EXERCISE PROMPT
Your reply should reproduce each line below exactly and carry none of the pictures.
##########
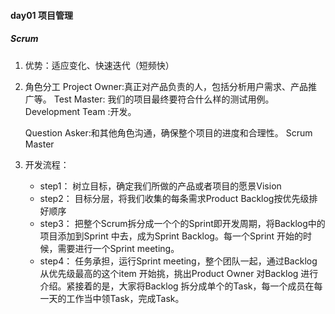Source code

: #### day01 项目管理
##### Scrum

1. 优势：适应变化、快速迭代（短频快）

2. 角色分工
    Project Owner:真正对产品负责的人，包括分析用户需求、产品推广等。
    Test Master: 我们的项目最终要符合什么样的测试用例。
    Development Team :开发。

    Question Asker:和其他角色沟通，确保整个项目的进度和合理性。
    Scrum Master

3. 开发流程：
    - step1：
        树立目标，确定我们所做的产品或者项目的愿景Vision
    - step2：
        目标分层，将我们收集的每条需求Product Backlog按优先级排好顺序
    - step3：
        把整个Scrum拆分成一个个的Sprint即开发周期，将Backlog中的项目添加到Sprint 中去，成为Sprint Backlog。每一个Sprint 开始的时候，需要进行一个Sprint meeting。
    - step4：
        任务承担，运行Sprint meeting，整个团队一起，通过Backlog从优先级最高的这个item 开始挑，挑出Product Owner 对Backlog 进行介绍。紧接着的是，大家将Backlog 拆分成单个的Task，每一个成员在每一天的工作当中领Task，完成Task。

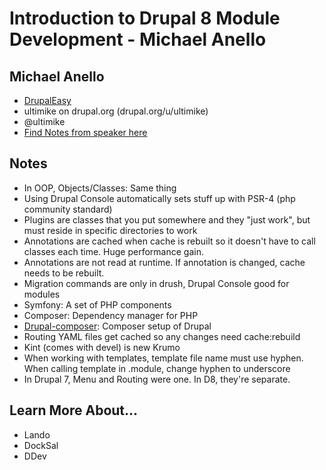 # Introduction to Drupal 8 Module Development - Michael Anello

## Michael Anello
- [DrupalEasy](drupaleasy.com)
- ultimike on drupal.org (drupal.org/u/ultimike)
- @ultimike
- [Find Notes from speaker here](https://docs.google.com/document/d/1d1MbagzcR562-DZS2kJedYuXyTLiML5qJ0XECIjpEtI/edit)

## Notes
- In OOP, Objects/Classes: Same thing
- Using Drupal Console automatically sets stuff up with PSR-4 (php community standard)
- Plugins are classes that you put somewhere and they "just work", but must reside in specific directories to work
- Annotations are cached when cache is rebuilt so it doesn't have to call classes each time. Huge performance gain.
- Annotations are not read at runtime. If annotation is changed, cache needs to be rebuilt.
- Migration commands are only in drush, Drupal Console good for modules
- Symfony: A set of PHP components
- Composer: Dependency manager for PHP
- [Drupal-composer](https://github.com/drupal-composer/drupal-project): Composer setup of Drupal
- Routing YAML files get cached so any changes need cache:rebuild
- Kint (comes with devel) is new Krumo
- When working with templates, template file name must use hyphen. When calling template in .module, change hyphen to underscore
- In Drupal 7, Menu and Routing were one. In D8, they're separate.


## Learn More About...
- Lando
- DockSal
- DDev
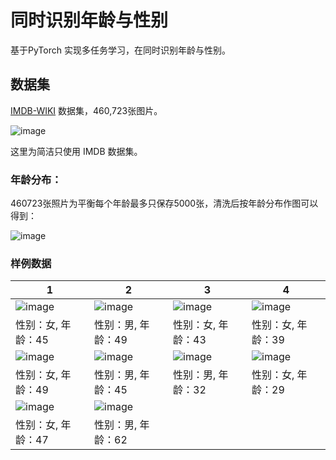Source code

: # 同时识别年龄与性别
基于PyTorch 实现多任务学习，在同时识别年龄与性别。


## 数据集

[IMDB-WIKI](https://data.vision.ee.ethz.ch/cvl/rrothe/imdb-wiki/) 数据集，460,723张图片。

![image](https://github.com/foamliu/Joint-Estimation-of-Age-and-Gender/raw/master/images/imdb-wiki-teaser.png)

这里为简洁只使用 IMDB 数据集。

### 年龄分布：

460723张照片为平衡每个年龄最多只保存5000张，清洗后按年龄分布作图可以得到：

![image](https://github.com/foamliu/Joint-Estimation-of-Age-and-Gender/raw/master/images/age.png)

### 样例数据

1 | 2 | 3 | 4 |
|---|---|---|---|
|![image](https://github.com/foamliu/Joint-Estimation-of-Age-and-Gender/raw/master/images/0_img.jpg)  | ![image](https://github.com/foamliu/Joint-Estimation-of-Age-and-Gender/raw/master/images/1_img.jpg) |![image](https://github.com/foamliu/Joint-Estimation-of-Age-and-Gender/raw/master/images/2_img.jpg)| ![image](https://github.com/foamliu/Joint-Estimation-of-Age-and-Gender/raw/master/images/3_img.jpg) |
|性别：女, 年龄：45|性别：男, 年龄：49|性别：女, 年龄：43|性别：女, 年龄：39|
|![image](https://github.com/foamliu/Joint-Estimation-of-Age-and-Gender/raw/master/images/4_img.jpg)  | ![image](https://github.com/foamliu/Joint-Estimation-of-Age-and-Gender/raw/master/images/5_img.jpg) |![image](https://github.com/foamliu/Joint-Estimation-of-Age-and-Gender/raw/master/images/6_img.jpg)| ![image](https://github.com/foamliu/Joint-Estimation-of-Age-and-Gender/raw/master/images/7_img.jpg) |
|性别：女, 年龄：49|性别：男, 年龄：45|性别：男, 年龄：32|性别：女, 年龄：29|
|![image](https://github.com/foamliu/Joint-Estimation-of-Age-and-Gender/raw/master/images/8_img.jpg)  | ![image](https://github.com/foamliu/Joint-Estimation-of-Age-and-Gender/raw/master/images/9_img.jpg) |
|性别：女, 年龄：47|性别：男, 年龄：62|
##########
OUTPUT FOR THIS EXERCISE
Source code

: #### day01 项目管理
##### Scrum

1. 优势：适应变化、快速迭代（短频快）

2. 角色分工
    Project Owner:真正对产品负责的人，包括分析用户需求、产品推广等。
    Test Master: 我们的项目最终要符合什么样的测试用例。
    Development Team :开发。

    Question Asker:和其他角色沟通，确保整个项目的进度和合理性。
    Scrum Master

3. 开发流程：
    - step1：
        树立目标，确定我们所做的产品或者项目的愿景Vision
    - step2：
        目标分层，将我们收集的每条需求Product Backlog按优先级排好顺序
    - step3：
        把整个Scrum拆分成一个个的Sprint即开发周期，将Backlog中的项目添加到Sprint 中去，成为Sprint Backlog。每一个Sprint 开始的时候，需要进行一个Sprint meeting。
    - step4：
        任务承担，运行Sprint meeting，整个团队一起，通过Backlog从优先级最高的这个item 开始挑，挑出Product Owner 对Backlog 进行介绍。紧接着的是，大家将Backlog 拆分成单个的Task，每一个成员在每一天的工作当中领Task，完成Task。

 # Introduction to Drupal 8 Module Development - Michael Anello

## Michael Anello
- [DrupalEasy](drupaleasy.com)
- ultimike on drupal.org (drupal.org/u/ultimike)
- @ultimike
- [Find Notes from speaker here](https://docs.google.com/document/d/1d1MbagzcR562-DZS2kJedYuXyTLiML5qJ0XECIjpEtI/edit)

## Notes
- In OOP, Objects/Classes: Same thing
- Using Drupal Console automatically sets stuff up with PSR-4 (php community standard)
- Plugins are classes that you put somewhere and they "just work", but must reside in specific directories to work
- Annotations are cached when cache is rebuilt so it doesn't have to call classes each time. Huge performance gain.
- Annotations are not read at runtime. If annotation is changed, cache needs to be rebuilt.
- Migration commands are only in drush, Drupal Console good for modules
- Symfony: A set of PHP components
- Composer: Dependency manager for PHP
- [Drupal-composer](https://github.com/drupal-composer/drupal-project): Composer setup of Drupal
- Routing YAML files get cached so any changes need cache:rebuild
- Kint (comes with devel) is new Krumo
- When working with templates, template file name must use hyphen. When calling template in .module, change hyphen to underscore
- In Drupal 7, Menu and Routing were one. In D8, they're separate.


## Learn More About...
- Lando
- DockSal
- DDev
Source code

: # 同时识别年龄与性别
基于PyTorch 实现多任务学习，在同时识别年龄与性别。


## 数据集

[IMDB-WIKI](https://data.vision.ee.ethz.ch/cvl/rrothe/imdb-wiki/) 数据集，460,723张图片。

![image](https://github.com/foamliu/Joint-Estimation-of-Age-and-Gender/raw/master/images/imdb-wiki-teaser.png)

这里为简洁只使用 IMDB 数据集。

### 年龄分布：

460723张照片为平衡每个年龄最多只保存5000张，清洗后按年龄分布作图可以得到：

![image](https://github.com/foamliu/Joint-Estimation-of-Age-and-Gender/raw/master/images/age.png)

### 样例数据

1 | 2 | 3 | 4 |
|---|---|---|---|
|![image](https://github.com/foamliu/Joint-Estimation-of-Age-and-Gender/raw/master/images/0_img.jpg)  | ![image](https://github.com/foamliu/Joint-Estimation-of-Age-and-Gender/raw/master/images/1_img.jpg) |![image](https://github.com/foamliu/Joint-Estimation-of-Age-and-Gender/raw/master/images/2_img.jpg)| ![image](https://github.com/foamliu/Joint-Estimation-of-Age-and-Gender/raw/master/images/3_img.jpg) |
|性别：女, 年龄：45|性别：男, 年龄：49|性别：女, 年龄：43|性别：女, 年龄：39|
|![image](https://github.com/foamliu/Joint-Estimation-of-Age-and-Gender/raw/master/images/4_img.jpg)  | ![image](https://github.com/foamliu/Joint-Estimation-of-Age-and-Gender/raw/master/images/5_img.jpg) |![image](https://github.com/foamliu/Joint-Estimation-of-Age-and-Gender/raw/master/images/6_img.jpg)| ![image](https://github.com/foamliu/Joint-Estimation-of-Age-and-Gender/raw/master/images/7_img.jpg) |
|性别：女, 年龄：49|性别：男, 年龄：45|性别：男, 年龄：32|性别：女, 年龄：29|
|![image](https://github.com/foamliu/Joint-Estimation-of-Age-and-Gender/raw/master/images/8_img.jpg)  | ![image](https://github.com/foamliu/Joint-Estimation-of-Age-and-Gender/raw/master/images/9_img.jpg) |
|性别：女, 年龄：47|性别：男, 年龄：62|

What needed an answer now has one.